[Data records]
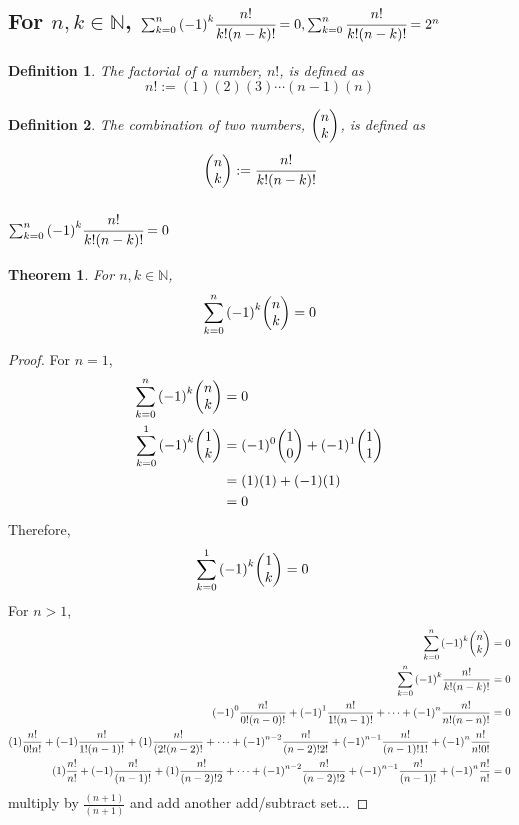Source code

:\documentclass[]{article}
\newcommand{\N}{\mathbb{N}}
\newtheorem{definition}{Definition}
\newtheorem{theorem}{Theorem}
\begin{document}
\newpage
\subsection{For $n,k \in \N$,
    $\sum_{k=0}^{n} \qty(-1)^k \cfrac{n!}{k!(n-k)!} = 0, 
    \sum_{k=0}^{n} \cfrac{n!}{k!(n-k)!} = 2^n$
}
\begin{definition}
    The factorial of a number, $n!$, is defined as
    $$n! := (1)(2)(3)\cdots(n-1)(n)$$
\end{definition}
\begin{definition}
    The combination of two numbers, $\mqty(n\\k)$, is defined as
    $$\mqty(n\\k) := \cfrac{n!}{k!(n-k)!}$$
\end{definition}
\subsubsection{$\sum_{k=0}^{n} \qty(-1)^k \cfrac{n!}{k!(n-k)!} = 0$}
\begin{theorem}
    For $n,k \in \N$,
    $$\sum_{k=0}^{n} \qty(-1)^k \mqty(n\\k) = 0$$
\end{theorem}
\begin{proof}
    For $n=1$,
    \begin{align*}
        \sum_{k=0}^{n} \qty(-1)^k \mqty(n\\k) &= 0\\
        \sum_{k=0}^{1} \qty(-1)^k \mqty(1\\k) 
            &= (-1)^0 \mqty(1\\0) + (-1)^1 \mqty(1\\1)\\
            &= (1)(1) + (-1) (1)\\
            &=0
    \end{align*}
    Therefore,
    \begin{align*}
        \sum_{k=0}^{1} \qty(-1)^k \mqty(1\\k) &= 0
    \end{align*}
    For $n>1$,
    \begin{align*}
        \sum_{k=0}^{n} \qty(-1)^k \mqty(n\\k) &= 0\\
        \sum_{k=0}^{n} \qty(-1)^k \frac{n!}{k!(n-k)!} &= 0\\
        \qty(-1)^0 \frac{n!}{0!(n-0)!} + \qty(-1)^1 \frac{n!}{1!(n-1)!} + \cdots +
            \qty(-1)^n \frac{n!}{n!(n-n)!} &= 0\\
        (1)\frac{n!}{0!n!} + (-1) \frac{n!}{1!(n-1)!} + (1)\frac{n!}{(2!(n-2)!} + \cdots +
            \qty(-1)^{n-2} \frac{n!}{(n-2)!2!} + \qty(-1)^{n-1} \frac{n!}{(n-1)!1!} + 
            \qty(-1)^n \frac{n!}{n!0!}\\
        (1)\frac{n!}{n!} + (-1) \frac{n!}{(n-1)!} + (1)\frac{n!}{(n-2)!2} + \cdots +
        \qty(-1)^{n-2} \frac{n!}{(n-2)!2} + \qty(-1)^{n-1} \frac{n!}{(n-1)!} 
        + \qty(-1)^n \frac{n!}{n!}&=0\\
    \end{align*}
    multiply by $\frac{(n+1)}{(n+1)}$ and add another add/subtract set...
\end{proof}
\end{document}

--

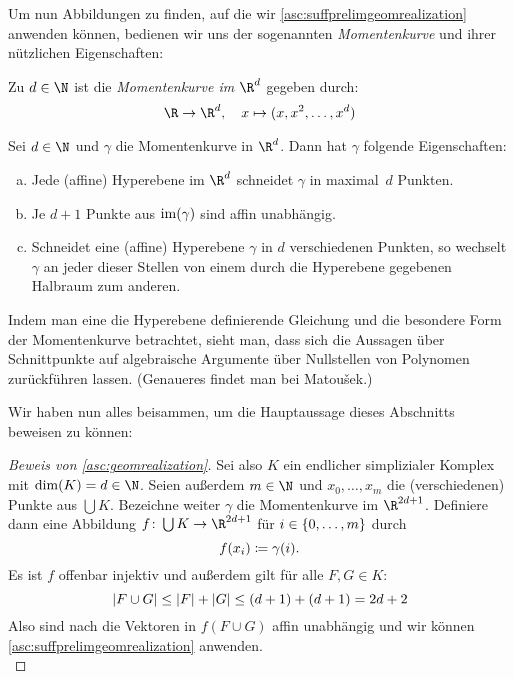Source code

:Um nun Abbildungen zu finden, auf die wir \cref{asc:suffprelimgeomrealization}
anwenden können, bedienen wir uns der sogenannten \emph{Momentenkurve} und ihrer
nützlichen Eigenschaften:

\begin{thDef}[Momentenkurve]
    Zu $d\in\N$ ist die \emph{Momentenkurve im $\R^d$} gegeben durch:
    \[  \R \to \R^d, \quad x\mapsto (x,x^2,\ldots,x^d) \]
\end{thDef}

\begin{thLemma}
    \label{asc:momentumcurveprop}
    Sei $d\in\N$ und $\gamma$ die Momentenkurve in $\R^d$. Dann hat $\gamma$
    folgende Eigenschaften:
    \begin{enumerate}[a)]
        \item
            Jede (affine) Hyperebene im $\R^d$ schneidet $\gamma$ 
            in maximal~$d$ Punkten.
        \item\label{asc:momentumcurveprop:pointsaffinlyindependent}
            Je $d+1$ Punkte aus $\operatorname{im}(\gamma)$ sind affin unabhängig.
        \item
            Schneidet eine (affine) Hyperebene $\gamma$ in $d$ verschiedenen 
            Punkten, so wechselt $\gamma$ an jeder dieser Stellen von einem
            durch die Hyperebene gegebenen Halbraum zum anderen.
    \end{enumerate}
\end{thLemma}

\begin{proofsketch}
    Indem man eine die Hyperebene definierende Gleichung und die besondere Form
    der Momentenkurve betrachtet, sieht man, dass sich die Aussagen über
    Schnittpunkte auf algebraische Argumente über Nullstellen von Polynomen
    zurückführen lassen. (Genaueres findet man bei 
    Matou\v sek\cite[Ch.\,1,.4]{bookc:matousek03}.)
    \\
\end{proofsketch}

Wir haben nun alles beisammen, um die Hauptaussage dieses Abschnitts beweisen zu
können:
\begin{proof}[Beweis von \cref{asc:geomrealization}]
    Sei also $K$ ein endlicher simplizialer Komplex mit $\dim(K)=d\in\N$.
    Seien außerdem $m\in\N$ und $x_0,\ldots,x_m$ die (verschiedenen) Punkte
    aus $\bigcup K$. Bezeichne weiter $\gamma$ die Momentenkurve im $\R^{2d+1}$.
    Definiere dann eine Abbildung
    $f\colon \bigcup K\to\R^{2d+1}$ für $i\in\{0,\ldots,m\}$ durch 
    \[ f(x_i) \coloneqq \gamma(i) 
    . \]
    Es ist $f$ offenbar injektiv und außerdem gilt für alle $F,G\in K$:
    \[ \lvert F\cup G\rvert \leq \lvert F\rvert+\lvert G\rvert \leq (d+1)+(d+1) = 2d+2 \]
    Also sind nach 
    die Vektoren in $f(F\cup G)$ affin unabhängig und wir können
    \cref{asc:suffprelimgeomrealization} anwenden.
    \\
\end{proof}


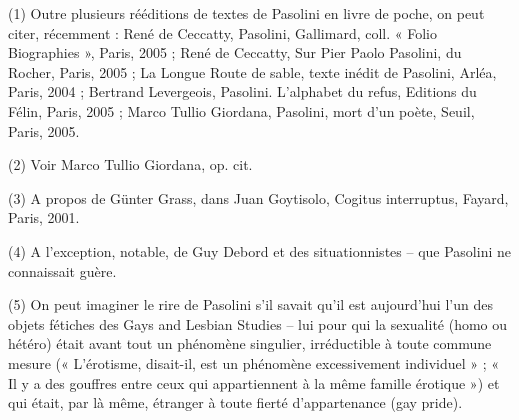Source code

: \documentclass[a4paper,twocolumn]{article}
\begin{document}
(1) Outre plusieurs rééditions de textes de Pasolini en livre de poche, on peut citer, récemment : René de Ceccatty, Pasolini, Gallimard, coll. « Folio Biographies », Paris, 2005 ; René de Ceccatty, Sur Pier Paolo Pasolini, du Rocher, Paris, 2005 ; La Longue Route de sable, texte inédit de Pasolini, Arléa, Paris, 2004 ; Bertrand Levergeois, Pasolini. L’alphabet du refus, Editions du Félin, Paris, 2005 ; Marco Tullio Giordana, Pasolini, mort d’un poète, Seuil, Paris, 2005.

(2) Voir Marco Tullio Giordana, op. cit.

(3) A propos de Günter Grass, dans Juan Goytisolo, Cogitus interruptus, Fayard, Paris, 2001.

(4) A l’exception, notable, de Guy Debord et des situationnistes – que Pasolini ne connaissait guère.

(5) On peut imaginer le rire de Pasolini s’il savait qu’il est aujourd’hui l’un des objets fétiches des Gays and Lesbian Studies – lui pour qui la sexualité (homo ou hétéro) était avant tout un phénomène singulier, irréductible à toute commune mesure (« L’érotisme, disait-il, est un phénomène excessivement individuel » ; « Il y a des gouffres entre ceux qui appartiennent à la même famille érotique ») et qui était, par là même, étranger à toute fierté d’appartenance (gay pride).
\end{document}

* * *

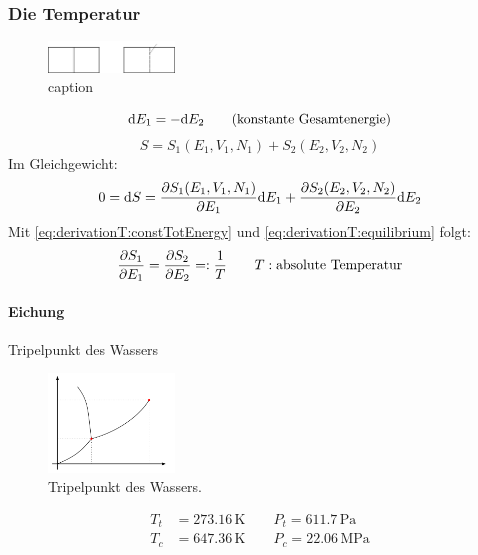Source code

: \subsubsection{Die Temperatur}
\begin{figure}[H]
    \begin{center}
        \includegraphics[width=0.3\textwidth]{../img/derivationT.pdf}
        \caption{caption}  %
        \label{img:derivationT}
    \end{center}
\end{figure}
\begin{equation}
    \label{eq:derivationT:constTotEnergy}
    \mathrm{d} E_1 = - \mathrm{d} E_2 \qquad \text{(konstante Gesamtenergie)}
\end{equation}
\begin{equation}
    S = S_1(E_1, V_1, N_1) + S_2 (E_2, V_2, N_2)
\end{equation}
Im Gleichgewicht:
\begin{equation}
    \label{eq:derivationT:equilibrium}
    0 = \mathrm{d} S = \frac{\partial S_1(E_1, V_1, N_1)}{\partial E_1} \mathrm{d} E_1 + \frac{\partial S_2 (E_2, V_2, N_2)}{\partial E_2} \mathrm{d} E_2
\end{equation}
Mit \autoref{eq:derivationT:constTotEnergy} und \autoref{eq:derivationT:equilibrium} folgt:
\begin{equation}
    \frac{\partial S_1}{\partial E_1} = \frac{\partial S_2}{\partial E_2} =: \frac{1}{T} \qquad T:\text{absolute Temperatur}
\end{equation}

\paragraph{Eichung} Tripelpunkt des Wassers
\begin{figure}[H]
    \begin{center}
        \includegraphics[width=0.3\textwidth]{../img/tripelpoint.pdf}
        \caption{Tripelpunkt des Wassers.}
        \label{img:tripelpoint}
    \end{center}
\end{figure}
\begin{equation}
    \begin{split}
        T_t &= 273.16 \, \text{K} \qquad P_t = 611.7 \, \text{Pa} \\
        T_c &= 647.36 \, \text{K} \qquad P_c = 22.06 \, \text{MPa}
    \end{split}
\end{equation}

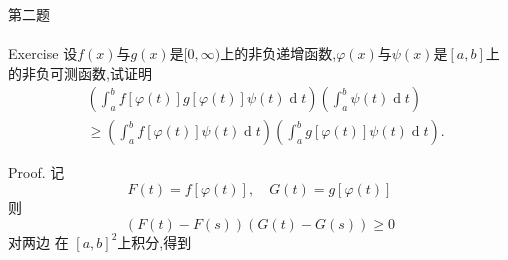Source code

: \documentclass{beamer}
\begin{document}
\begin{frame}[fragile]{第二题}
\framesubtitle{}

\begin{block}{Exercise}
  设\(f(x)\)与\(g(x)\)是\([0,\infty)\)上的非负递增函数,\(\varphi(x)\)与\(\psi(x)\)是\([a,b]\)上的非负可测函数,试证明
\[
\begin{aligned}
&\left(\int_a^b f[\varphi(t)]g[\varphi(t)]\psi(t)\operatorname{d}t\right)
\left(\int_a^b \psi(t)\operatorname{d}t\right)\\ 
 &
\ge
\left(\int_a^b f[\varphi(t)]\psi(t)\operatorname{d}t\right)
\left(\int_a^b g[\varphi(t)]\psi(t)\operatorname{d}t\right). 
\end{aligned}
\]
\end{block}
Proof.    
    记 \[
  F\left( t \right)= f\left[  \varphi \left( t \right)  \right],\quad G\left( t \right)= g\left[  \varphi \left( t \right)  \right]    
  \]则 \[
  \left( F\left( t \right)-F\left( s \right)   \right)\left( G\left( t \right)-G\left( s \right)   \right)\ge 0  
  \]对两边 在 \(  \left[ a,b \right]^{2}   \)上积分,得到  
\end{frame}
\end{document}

[What the task asks] Pull every line holding "label" out of the records.

[Output of the exercise]
    \label{asc:momentumcurveprop}
        \item\label{asc:momentumcurveprop:pointsaffinlyindependent}
        \label{img:derivationT}
    \label{eq:derivationT:constTotEnergy}
    \label{eq:derivationT:equilibrium}
        \label{img:tripelpoint}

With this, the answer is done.